### [Work request]
Stop after the line holding "Install Python 2.7". Repeat exactly every line before it in the records below, that line too, and leave out the pictures.

### [Available records]
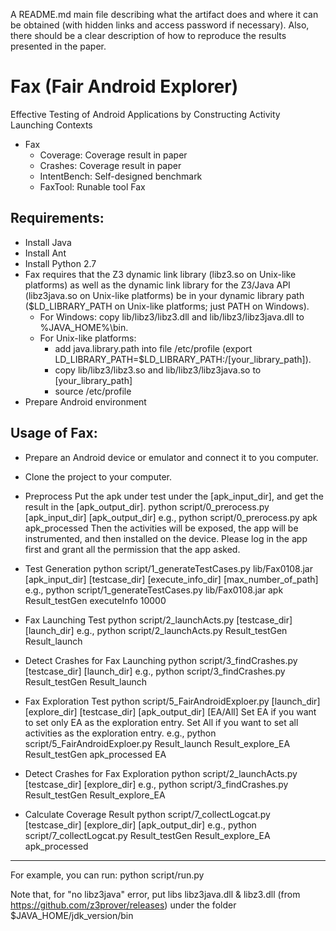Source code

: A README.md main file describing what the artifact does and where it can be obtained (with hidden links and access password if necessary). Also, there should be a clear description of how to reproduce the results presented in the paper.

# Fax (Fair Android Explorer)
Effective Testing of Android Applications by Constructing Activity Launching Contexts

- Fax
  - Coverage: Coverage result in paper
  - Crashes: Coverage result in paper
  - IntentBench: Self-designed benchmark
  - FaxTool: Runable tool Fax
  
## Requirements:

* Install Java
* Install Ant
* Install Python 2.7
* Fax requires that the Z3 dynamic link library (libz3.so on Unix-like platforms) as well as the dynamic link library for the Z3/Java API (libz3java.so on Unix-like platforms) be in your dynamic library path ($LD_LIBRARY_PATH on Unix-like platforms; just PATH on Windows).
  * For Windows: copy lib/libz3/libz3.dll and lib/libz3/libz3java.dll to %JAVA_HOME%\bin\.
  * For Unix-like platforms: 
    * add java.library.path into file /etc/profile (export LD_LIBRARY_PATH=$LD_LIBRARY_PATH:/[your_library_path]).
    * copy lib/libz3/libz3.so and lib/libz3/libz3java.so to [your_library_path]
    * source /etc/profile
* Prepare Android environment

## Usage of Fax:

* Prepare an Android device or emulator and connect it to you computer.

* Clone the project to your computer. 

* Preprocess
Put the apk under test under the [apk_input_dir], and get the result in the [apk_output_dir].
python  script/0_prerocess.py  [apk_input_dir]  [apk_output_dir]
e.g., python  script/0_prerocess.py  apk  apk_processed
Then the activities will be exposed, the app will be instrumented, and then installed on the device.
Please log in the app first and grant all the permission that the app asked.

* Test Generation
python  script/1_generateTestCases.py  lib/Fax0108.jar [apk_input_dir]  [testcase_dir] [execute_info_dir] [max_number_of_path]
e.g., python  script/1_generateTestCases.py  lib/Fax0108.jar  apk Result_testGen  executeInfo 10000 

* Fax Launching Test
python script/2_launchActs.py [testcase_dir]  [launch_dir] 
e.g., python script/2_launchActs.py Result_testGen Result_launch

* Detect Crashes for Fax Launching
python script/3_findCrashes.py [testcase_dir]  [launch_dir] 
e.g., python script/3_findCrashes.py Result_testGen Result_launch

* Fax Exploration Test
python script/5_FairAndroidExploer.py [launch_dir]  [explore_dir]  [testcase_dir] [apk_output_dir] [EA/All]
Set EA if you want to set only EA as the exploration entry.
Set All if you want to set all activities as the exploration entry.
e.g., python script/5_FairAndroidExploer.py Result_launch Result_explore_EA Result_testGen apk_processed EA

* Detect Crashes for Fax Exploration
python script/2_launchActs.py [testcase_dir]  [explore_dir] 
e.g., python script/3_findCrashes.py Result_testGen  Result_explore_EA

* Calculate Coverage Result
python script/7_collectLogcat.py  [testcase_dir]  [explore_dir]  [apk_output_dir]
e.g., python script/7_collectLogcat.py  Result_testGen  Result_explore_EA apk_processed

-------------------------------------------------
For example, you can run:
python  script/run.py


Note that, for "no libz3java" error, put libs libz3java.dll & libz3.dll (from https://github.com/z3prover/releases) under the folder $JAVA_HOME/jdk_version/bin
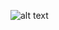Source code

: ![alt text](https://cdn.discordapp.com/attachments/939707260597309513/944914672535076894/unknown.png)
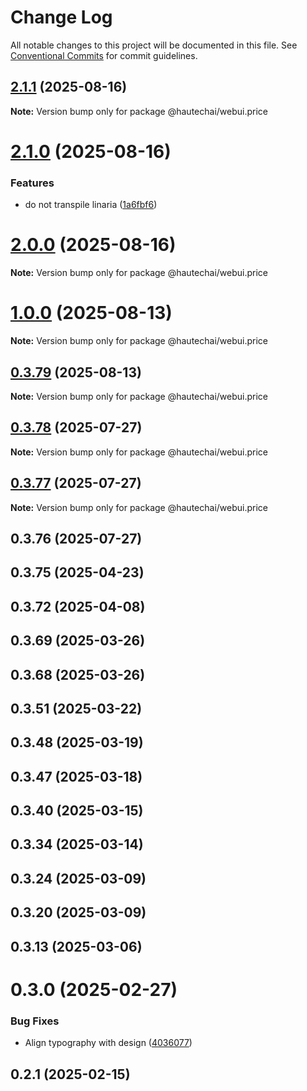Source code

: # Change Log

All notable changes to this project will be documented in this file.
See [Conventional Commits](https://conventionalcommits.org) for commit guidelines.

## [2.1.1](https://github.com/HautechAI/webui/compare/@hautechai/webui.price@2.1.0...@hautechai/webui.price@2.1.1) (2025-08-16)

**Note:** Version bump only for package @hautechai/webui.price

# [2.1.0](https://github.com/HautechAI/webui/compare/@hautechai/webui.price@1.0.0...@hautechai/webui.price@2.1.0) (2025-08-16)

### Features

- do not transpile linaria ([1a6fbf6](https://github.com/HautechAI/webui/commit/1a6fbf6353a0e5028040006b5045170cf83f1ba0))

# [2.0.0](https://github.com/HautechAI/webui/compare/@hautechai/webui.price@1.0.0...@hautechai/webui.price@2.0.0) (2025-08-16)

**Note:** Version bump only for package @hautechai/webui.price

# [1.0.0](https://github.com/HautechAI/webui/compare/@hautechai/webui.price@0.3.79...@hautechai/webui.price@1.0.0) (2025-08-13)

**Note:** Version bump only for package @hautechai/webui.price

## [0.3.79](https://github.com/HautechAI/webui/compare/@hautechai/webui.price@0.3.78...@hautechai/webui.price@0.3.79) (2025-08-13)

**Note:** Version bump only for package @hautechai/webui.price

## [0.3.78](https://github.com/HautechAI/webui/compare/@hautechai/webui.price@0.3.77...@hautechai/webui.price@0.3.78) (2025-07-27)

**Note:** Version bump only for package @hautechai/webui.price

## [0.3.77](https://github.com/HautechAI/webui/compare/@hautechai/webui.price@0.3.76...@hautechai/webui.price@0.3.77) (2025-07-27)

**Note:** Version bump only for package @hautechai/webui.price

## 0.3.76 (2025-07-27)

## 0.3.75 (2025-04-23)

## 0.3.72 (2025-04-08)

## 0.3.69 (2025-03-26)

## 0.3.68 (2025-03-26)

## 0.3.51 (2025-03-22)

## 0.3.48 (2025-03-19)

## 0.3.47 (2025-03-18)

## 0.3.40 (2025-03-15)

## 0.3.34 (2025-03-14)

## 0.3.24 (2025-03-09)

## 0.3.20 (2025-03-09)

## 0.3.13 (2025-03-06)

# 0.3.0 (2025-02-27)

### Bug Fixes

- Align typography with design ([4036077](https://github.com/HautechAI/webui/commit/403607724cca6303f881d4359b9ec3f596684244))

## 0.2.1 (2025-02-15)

### [Answer section]
Source code

: A README.md main file describing what the artifact does and where it can be obtained (with hidden links and access password if necessary). Also, there should be a clear description of how to reproduce the results presented in the paper.

# Fax (Fair Android Explorer)
Effective Testing of Android Applications by Constructing Activity Launching Contexts

- Fax
  - Coverage: Coverage result in paper
  - Crashes: Coverage result in paper
  - IntentBench: Self-designed benchmark
  - FaxTool: Runable tool Fax
  
## Requirements:

* Install Java
* Install Ant
* Install Python 2.7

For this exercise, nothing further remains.